START ENTRIES SHOWN
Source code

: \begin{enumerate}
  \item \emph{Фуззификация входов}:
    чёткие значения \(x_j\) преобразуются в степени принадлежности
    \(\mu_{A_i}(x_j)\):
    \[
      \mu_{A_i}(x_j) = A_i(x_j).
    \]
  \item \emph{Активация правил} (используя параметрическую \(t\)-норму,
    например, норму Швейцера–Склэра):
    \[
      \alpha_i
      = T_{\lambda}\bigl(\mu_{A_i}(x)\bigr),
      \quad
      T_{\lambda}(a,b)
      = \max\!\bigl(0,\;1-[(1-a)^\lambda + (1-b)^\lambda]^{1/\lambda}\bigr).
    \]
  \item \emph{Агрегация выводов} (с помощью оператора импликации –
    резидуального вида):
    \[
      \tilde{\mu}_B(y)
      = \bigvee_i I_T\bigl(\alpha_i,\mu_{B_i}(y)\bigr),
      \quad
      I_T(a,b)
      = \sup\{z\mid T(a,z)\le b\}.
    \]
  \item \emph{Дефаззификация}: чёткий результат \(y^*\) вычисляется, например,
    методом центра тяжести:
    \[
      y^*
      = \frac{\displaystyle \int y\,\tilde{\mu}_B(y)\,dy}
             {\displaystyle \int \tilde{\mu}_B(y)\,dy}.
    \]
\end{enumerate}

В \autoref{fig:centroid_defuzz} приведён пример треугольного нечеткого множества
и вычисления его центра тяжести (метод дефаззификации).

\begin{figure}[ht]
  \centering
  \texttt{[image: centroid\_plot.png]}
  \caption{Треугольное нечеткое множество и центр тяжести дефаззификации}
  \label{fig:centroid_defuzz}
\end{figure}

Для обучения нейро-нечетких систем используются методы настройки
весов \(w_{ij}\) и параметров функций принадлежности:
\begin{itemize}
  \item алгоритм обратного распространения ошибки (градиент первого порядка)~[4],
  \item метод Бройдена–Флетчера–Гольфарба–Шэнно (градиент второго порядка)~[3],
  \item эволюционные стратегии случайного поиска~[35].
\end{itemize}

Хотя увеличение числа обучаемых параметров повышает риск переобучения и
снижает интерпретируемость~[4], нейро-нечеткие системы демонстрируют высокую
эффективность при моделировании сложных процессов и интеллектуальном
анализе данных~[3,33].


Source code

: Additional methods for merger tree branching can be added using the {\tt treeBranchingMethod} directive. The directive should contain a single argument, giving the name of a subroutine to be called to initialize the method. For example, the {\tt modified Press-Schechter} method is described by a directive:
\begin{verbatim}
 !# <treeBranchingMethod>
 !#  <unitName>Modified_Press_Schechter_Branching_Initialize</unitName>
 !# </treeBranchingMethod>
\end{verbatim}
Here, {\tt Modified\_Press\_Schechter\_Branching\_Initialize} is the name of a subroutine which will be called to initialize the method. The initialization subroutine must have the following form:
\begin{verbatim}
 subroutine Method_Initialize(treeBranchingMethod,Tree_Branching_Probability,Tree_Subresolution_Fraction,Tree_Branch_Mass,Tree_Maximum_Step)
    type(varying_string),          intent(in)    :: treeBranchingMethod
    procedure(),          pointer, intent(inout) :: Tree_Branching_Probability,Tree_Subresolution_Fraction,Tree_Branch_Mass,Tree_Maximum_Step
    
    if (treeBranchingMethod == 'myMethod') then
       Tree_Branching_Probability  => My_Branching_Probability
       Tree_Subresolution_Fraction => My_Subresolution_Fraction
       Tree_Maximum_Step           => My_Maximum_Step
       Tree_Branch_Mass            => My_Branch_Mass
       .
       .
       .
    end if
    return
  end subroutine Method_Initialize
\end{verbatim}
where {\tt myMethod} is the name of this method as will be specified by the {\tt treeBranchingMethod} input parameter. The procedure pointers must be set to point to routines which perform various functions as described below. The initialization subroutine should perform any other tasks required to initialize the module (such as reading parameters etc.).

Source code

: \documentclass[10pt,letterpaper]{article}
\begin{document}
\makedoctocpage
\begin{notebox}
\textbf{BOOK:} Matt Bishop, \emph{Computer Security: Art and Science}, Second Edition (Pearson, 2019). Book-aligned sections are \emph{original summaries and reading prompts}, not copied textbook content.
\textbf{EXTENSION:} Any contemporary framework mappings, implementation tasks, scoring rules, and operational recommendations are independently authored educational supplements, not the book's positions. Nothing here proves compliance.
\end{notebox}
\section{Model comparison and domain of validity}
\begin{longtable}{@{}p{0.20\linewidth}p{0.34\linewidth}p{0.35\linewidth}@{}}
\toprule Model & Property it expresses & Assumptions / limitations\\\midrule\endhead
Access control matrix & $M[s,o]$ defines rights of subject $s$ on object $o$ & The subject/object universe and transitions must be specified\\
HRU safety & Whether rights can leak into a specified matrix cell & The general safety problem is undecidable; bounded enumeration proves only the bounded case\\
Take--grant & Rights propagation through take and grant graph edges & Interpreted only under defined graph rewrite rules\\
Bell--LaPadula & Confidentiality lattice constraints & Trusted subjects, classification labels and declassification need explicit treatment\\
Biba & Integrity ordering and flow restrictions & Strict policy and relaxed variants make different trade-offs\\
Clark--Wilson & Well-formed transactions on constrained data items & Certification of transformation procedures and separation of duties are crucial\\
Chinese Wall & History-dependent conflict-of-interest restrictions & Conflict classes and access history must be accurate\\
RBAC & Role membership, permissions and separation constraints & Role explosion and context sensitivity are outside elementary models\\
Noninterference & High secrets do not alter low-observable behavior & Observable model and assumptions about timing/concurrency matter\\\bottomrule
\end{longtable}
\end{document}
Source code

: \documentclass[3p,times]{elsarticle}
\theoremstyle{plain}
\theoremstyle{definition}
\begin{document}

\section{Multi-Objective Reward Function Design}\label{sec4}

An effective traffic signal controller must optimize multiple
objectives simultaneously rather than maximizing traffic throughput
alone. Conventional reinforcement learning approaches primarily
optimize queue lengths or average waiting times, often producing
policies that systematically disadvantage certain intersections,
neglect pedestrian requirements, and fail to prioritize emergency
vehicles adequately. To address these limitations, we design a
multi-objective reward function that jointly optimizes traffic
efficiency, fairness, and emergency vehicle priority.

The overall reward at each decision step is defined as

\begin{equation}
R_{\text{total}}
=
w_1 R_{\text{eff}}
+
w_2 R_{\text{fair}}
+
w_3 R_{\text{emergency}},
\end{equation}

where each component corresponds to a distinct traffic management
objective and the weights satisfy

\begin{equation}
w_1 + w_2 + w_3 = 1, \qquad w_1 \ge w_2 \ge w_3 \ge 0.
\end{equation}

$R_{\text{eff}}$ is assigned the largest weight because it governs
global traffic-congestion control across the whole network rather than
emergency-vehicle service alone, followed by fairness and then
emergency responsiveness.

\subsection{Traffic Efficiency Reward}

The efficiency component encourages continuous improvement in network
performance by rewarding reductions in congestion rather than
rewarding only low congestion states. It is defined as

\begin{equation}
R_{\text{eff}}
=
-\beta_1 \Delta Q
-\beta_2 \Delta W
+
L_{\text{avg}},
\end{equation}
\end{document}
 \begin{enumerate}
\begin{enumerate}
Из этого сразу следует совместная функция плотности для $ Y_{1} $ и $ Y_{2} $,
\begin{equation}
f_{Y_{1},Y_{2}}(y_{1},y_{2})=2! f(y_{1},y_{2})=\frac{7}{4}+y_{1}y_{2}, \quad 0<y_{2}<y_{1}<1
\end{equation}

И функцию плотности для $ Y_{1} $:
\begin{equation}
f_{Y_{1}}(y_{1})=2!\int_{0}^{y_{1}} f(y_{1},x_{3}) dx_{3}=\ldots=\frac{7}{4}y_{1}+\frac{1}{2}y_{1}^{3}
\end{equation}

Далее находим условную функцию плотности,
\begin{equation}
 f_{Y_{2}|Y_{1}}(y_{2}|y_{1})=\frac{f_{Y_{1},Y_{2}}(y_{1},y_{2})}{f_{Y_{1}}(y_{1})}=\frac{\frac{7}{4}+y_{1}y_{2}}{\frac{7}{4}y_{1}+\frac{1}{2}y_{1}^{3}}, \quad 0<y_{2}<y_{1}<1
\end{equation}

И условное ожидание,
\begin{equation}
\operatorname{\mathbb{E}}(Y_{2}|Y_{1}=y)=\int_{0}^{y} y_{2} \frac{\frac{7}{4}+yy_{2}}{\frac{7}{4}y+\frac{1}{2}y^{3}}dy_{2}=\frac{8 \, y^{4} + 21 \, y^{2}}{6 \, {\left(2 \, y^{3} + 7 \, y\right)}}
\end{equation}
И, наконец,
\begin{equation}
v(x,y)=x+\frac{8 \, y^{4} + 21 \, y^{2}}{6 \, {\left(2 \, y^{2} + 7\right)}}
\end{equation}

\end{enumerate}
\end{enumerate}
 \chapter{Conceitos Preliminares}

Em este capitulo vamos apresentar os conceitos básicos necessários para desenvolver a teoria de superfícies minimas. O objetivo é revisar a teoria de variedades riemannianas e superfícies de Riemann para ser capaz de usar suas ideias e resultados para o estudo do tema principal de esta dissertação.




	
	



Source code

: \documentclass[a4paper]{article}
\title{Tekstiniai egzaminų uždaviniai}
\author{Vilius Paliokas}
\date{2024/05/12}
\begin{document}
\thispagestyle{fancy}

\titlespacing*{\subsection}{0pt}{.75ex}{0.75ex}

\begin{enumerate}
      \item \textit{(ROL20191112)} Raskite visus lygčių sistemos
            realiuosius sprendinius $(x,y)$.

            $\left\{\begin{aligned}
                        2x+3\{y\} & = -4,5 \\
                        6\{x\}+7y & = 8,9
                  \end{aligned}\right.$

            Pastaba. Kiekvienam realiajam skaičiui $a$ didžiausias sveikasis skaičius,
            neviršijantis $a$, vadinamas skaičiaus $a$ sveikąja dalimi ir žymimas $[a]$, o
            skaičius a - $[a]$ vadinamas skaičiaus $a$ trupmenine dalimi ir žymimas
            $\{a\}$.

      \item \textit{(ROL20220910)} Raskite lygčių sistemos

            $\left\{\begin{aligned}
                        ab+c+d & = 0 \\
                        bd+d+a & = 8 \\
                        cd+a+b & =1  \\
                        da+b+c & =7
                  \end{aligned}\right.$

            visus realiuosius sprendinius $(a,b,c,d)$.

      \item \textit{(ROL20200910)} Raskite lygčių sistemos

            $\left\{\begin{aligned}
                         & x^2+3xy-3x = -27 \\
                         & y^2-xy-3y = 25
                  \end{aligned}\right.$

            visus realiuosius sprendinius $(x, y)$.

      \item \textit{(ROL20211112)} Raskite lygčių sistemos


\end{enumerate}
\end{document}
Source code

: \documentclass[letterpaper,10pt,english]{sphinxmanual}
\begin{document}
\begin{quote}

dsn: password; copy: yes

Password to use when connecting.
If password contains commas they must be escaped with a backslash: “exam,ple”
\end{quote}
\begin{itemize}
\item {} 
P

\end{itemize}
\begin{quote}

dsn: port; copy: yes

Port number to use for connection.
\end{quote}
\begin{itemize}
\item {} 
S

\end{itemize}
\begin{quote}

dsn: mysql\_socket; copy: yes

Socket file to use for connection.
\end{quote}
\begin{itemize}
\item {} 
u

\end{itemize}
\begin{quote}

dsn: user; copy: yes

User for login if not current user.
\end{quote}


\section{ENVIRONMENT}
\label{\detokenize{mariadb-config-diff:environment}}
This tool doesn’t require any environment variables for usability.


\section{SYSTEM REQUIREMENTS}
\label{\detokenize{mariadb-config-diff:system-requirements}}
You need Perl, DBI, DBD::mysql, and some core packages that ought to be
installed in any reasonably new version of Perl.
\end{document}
END ENTRIES SHOWN
[TASK GOAL] A complete answer gives every line of the data that includes "congestion".

[ANSWER SECTION]
global traffic-congestion control across the whole network rather than
performance by rewarding reductions in congestion rather than
rewarding only low congestion states. It is defined as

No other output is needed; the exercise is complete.